Advice for using DDP for dictionary input to models

Hi! I’m trying to set up multi-GPU training for my sort of complicated model, but I’m not sure if I’m pursuing the correct direction. I’ve been reading tutorials including this and this, but I just realized according to comments in the class, DDP is splitting the first dimension of input, while I have a dictionary as input. My model is like a multi-encoder-decoder framework over entities and relations, where we have a number of encoders for entities and a number of pair-wise decoders for relations, and the objective is link prediction. Each batch of input would be a dictionary like

{
  'tokens':{
    'entity_A': some_tensor,  # size is [num_A, seq_len_A]
    'entity_B': some_tensor,  # size is [num_B, seq_len_B]
    ...
  },
  'pairs':{
    'A_B': some_tensor,  # size is [num_AB, 3], 3 = head, relation, tail
    'A_C': some_tensor,  # size is [num_AC, 3], 3 = head, relation, tail
    ...
  }
}

I’m thinking of manually requiring DDP to only split the relations to each device, and all entities in the batch will be input to the forward. Then, in the model, we only keep the entities that those relations encompass (including remapping the indices). I’m not sure if this is the best way though, and am not familiar with how to “require DDP to only split certain inputs to forward” either.

I am not using pytorch-geometric, but I am looking at their usage of DDP here. It looks like one can customize how data is fed into each machine in DistributedSampler (?) and DDP isn’t directly truncating the multiple inputs in the same way. But I’m still a bit unsure how DDP would work in those cases. Any pointers & references will be greatly appreciated!

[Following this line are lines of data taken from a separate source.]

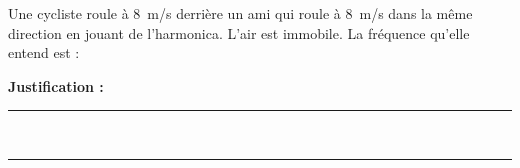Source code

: Une cycliste roule à \qty{8}{m/s} derrière un ami qui roule à \qty{8}{m/s} dans la même direction en jouant de l'harmonica. L'air est immobile. La fréquence qu'elle entend est :

\choices

\noindent\textbf{Justification :} \hrulefill \\[2.5ex]
\rule{\linewidth}{0.4pt} \\[2.5ex]
\rule{\linewidth}{0.4pt}
\vfill
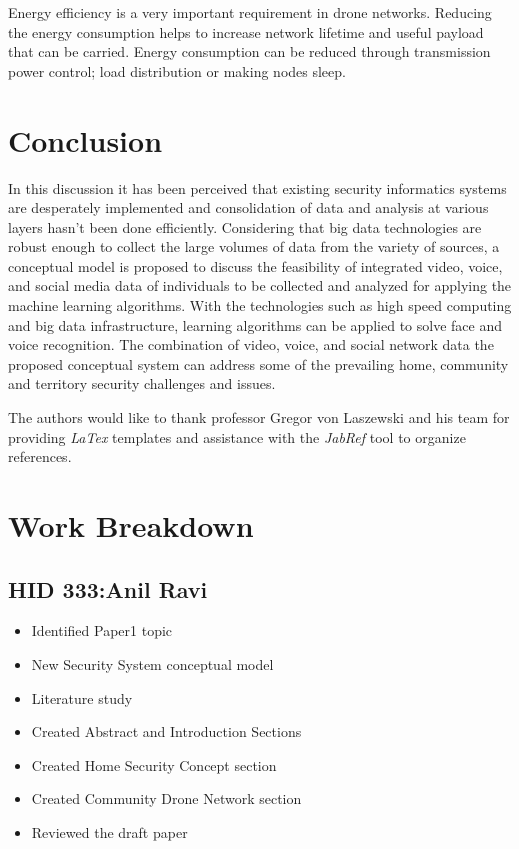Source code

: \documentclass[sigconf]{acmart}
\begin{document}
Energy efficiency is a very important requirement in drone networks. Reducing the energy consumption helps to increase network lifetime and useful payload that can be carried. Energy consumption can be reduced through transmission power control; load distribution or making nodes sleep\cite{Gupta2015}.


\section{Conclusion}
In this discussion it has been perceived that existing security informatics systems are desperately implemented and consolidation of data and analysis at various layers hasn't been done efficiently. Considering that big data technologies are robust enough to collect the large volumes of data from the variety of sources, a conceptual model is proposed to discuss the feasibility of integrated video, voice, and social media data of individuals to be collected and analyzed for applying the machine learning algorithms. With the technologies such as high speed computing and big data infrastructure, learning algorithms can be applied to solve face and voice recognition. The combination of video, voice, and social network data the proposed conceptual system can address some of the prevailing home, community and territory security challenges and issues.

\begin{acks}
The authors would like to thank professor Gregor von Laszewski and his team for providing \textit{LaTex} templates and assistance with the \textit{JabRef} tool to organize references.
\end{acks}


 

\appendix
\section{Work Breakdown}
\subsection{HID 333:Anil Ravi}
\begin{itemize}
  \item Identified Paper1 topic
  \item New Security System conceptual model 
  \item Literature study
  \item Created Abstract and Introduction Sections
  \item Created Home Security Concept section
  \item Created Community Drone Network section
  \item Reviewed the draft paper
\end{itemize}
\end{document}
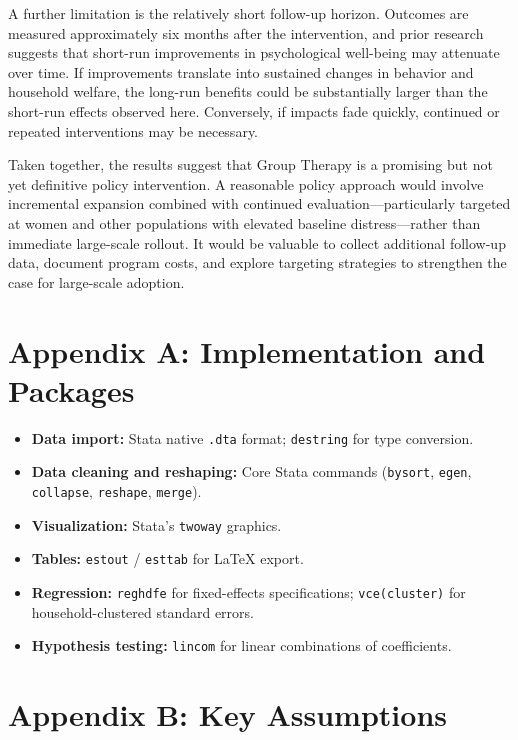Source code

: \documentclass[12pt]{article}
\begin{document}
A further limitation is the relatively short follow-up horizon. Outcomes are measured approximately six months after the intervention, and prior research suggests that short-run improvements in psychological well-being may attenuate over time. If improvements translate into sustained changes in behavior and household welfare, the long-run benefits could be substantially larger than the short-run effects observed here. Conversely, if impacts fade quickly, continued or repeated interventions may be necessary.

Taken together, the results suggest that Group Therapy is a promising but not yet definitive policy intervention. A reasonable policy approach would involve incremental expansion combined with continued evaluation---particularly targeted at women and other populations with elevated baseline distress---rather than immediate large-scale rollout. It would be valuable to collect additional follow-up data, document program costs, and explore targeting strategies to strengthen the case for large-scale adoption.


\newpage
\appendix

\section*{Appendix A: Implementation and Packages}

\begin{itemize}
  \item \textbf{Data import:} Stata native \texttt{.dta} format; \texttt{destring} for type conversion.
  \item \textbf{Data cleaning and reshaping:} Core Stata commands (\texttt{bysort}, \texttt{egen}, \texttt{collapse}, \texttt{reshape}, \texttt{merge}).
  \item \textbf{Visualization:} Stata's \texttt{twoway} graphics.
  \item \textbf{Tables:} \texttt{estout} / \texttt{esttab} for \LaTeX{} export.
  \item \textbf{Regression:} \texttt{reghdfe} for fixed-effects specifications; \texttt{vce(cluster)} for household-clustered standard errors.
  \item \textbf{Hypothesis testing:} \texttt{lincom} for linear combinations of coefficients.
\end{itemize}


\section*{Appendix B: Key Assumptions}
\end{document}
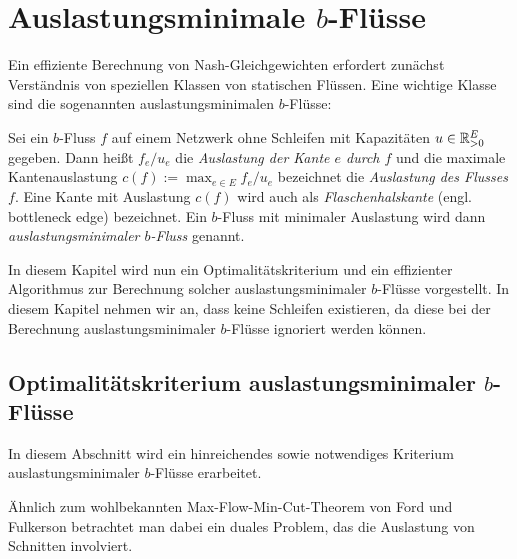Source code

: \chapter{Auslastungsminimale $b$-Flüsse}

Ein effiziente Berechnung von Nash-Gleichgewichten erfordert zunächst Verständnis von speziellen Klassen von statischen Flüssen.
Eine wichtige Klasse sind die sogenannten auslastungsminimalen $b$-Flüsse:

\begin{definition}
	Sei ein $b$-Fluss $f$ auf einem Netzwerk ohne Schleifen mit Kapazitäten $u\in\mathbb{R}_{>0}^E$ gegeben.
	Dann heißt $f_e/u_e$ die \emph{Auslastung der Kante $e$ durch $f$} und die maximale Kantenauslastung $c(f):=\max_{e\in E} f_e/u_e$ bezeichnet die \emph{Auslastung des Flusses $f$}.
	Eine Kante mit Auslastung $c(f)$ wird auch als \emph{Flaschenhalskante} (engl. bottleneck edge) bezeichnet.
	Ein $b$-Fluss mit minimaler Auslastung wird dann \emph{auslastungsminimaler $b$-Fluss} genannt.
\end{definition}

In diesem Kapitel wird nun ein Optimalitätskriterium und ein effizienter Algorithmus zur Berechnung solcher auslastungsminimaler $b$-Flüsse vorgestellt.
In diesem Kapitel nehmen wir an, dass keine Schleifen existieren, da diese bei der Berechnung auslastungsminimaler $b$-Flüsse ignoriert werden können.

\section{Optimalitätskriterium auslastungsminimaler $b$-Flüsse}

In diesem Abschnitt wird ein hinreichendes sowie notwendiges Kriterium auslastungsminimaler $b$-Flüsse erarbeitet.

Ähnlich zum wohlbekannten Max-Flow-Min-Cut-Theorem von Ford und Fulkerson betrachtet man dabei ein duales Problem, das die Auslastung von Schnitten involviert.

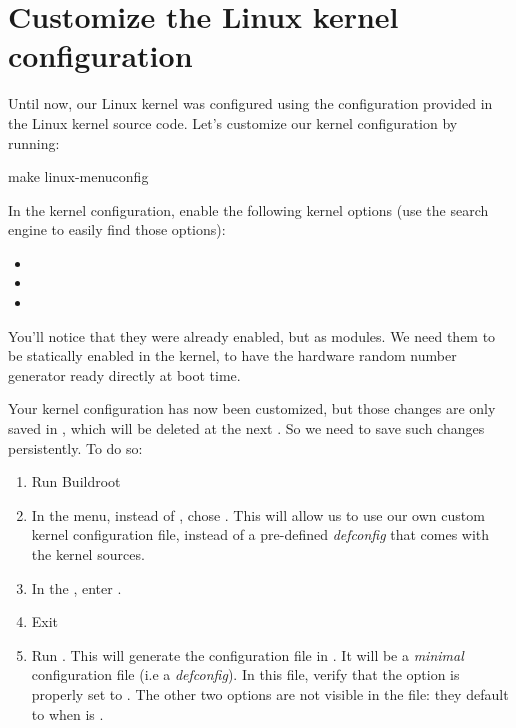 \section{Customize the Linux kernel configuration}

Until now, our Linux kernel was configured using the
 configuration provided in the Linux kernel
source code. Let's customize our kernel configuration by running:

\begin{bashinput}
make linux-menuconfig
\end{bashinput}

In the kernel configuration, enable the following kernel options (use
the \code{/} search engine to easily find those options):

\begin{itemize}
\item {}
\item {}
\item {}
\end{itemize}

You'll notice that they were already enabled, but as modules. We need
them to be statically enabled in the kernel, to have the hardware
random number generator ready directly at boot time.

Your kernel configuration has now been customized, but those changes
are only saved in , which
will be deleted at the next . So we need to save such
changes persistently. To do so:

\begin{enumerate}

\item Run Buildroot 

\item In the  menu, instead of ,
  chose . This will allow us to use
  our own custom kernel configuration file, instead of a pre-defined
  {\em defconfig} that comes with the kernel sources.

\item In the , enter
  .

\item Exit 

\item Run . This will generate the
  configuration file in
  . It will be a {\em
    minimal} configuration file (i.e a {\em defconfig}). In this file,
  verify that the option is properly set to
  . The other two options are not visible in the
   file: they default to  when
   is .

\end{enumerate}

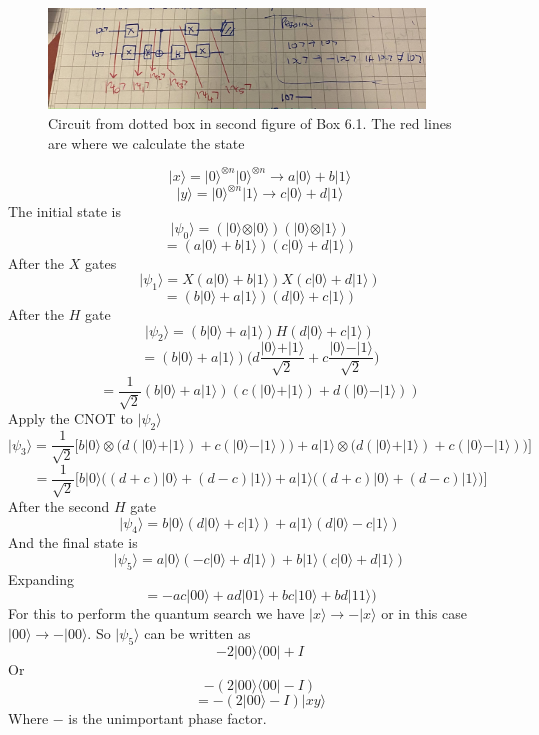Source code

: \documentclass[12pt]{article}
\newcommand{\ket}[1]{\vert{#1}\rangle}
\newcommand{\bra}[1]{\langle{#1}\vert}
\begin{document}
\begin{enumerate}
\begin{figure}[h]
        \includegraphics[width=10cm]{Phasecircuit.jpg}
        \centering
        \caption{Circuit from dotted box in second figure of Box 6.1. The red lines are where we calculate the state}

    \end{figure}
    $$ \ket{x} = \ket{0}^{\otimes n} \ket{0}^{\otimes n} \rightarrow a \ket{0} + b \ket{1} $$
    $$ \ket{y} = \ket{0}^{\otimes n} \ket{1} \rightarrow c \ket{0} + d \ket{1} $$
    The initial state is 
    $$ \ket{\psi_0} =(\ket{0} \otimes \ket{0})(\ket{0} \otimes \ket{1}) $$
    $$ = (a \ket{0} + b\ket{1})( c \ket{0} + d\ket{1}) $$
    After the $X$ gates 
    $$ \ket{\psi_1} = X(a \ket{0} + b \ket{1}) X (c \ket{0} + d \ket{1}) $$
    $$ = (b \ket{0} + a \ket{1})(d \ket{0} + c \ket{1}) $$
    After the $H$ gate 
    $$ \ket{\psi_2} = ( b\ket{0} + a\ket{1})H(d \ket{0} + c\ket{1}) $$
    $$ =(b \ket{0} + a \ket{1})\Big( d \frac{\ket{0} + \ket{1}}{\sqrt{2}} + c \frac{\ket{0} - \ket{1}}{\sqrt{2}}\Big)$$
    $$ = \frac{1}{\sqrt{2}} (b \ket{0} + a \ket{1})(c (\ket{0} + \ket{1}) + d(\ket{0} - \ket{1})) $$
    Apply the CNOT to $\ket{\psi_2}$ 
    $$ \ket{\psi_3} = \frac{1}{\sqrt{2}} \Big[ b \ket{0} \otimes \Big( d (\ket{0} + \ket{1}) + c(\ket{0} - \ket{1}) \Big) + a \ket{1} \otimes \Big( d(\ket{0} + \ket{1}) + c(\ket{0} - \ket{1}) \Big) \Big]$$
    $$ = \frac{1}{\sqrt{2}} \Big[ b \ket{0} \big( ( d+c)\ket{0} + (d-c)\ket{1} \big) + a \ket{1} \big( (d+c)\ket{0} + (d-c) \ket{1} \big) \Big] $$
    After the second $H$ gate
    $$ \ket{\psi_4} = b \ket{0} ( d \ket{0} + c \ket{1}) + a \ket{1} ( d\ket{0} - c \ket{1}) $$
    And the final state is 
    $$ \ket{\psi_5} = a \ket{0} (-c \ket{0} + d \ket{1}) + b\ket{1}(c \ket{0} + d \ket{1})$$
    Expanding 
    $$ = -a c \ket{00} + ad \ket{01} + bc \ket{10} + bd \ket{11}) $$
    For this to perform the quantum search we have $\ket{x} \rightarrow - \ket{x}$ or in this case $\ket{00} \rightarrow - \ket{00} $. So $\ket{\psi_5}$ can be written as 
    $$ -2 \ket{00} \bra{00} + I $$ 
    Or 
    $$ -(2 \ket{00} \bra{00} - I)  $$
    $$ = -( 2 \ket{00} - I) \ket{xy} $$
    Where $-$ is the unimportant phase factor. 


\end{enumerate}
\end{document}
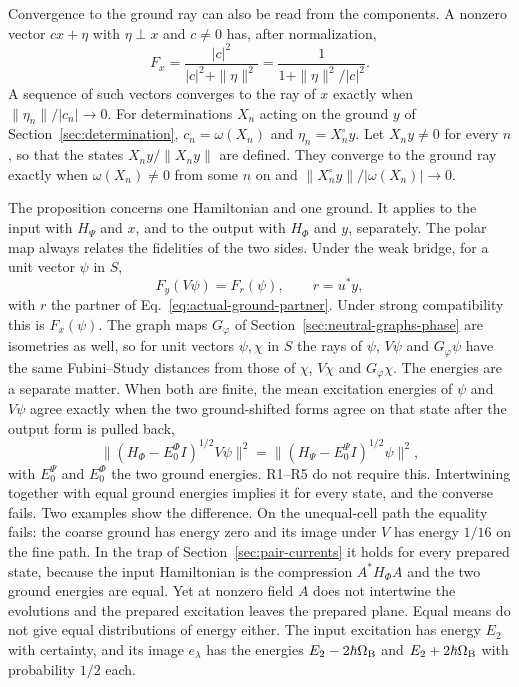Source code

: \documentclass[11pt]{article}
\theoremstyle{definition}
\begin{document}
Convergence to the ground ray can also be read from the components. A nonzero vector $cx+\eta$ with $\eta\perp x$ and $c\ne0$ has, after normalization,
\begin{equation}
 F_x=\frac{|c|^2}{|c|^2+\|\eta\|^2}=\frac1{1+\|\eta\|^2/|c|^2}.
 \label{eq:fidelity-energy-ratio}
\end{equation}
A sequence of such vectors converges to the ray of $x$ exactly when $\|\eta_n\|/|c_n|\to0$. For determinations $X_n$ acting on the ground $y$ of Section~\ref{sec:determination}, $c_n=\omega(X_n)$ and $\eta_n=X_n^\circ y$. Let $X_ny\ne0$ for every $n$, so that the states $X_ny/\|X_ny\|$ are defined. They converge to the ground ray exactly when $\omega(X_n)\ne0$ from some $n$ on and $\|X_n^\circ y\|/|\omega(X_n)|\to0$.

The proposition concerns one Hamiltonian and one ground. It applies to the input with $H_\Psi$ and $x$, and to the output with $H_\Phi$ and $y$, separately. The polar map always relates the fidelities of the two sides. Under the weak bridge, for a unit vector $\psi$ in $S$,
\begin{equation}
 F_y(V\psi)=F_r(\psi),\qquad r=u^*y,
 \label{eq:fidelity-energy-transport}
\end{equation}
with $r$ the partner of Eq.~\eqref{eq:actual-ground-partner}. Under strong compatibility this is $F_x(\psi)$. The graph maps $G_\varphi$ of Section~\ref{sec:neutral-graphs-phase} are isometries as well, so for unit vectors $\psi,\chi$ in $S$ the rays of $\psi$, $V\psi$ and $G_\varphi\psi$ have the same Fubini--Study distances from those of $\chi$, $V\chi$ and $G_\varphi\chi$. The energies are a separate matter. When both are finite, the mean excitation energies of $\psi$ and $V\psi$ agree exactly when the two ground-shifted forms agree on that state after the output form is pulled back,
\begin{equation}
 \bigl\|(H_\Phi-E_0^\Phi I)^{1/2}V\psi\bigr\|^2=\bigl\|(H_\Psi-E_0^\Psi I)^{1/2}\psi\bigr\|^2 ,
 \label{eq:fidelity-energy-forms}
\end{equation}
with $E_0^\Psi$ and $E_0^\Phi$ the two ground energies. R1--R5 do not require this. Intertwining together with equal ground energies implies it for every state, and the converse fails. Two examples show the difference. On the unequal-cell path the equality fails: the coarse ground has energy zero and its image under $V$ has energy $1/16$ on the fine path. In the trap of Section~\ref{sec:pair-currents} it holds for every prepared state, because the input Hamiltonian is the compression $A^*H_\Phi A$ and the two ground energies are equal. Yet at nonzero field $A$ does not intertwine the evolutions and the prepared excitation leaves the prepared plane. Equal means do not give equal distributions of energy either. The input excitation has energy $E_2$ with certainty, and its image $e_\lambda$ has the energies $E_2-2\hbar\Omega_{\rm B}$ and $E_2+2\hbar\Omega_{\rm B}$ with probability $1/2$ each.
\end{document}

DDP would not split the input, it would receive a mini-batch input from the dataloader directly. But I think it would require the input be mostly tensor or tuple of tensors. One thing you can try is to extract the input tensor from the dict and feed the input tensor to a DDP-wrapped model.

1 Like

Oh yes that makes sense, so the customization needs to be made in the DistributedSampler? Could you point me to some codebases where they made such edits? Thank you!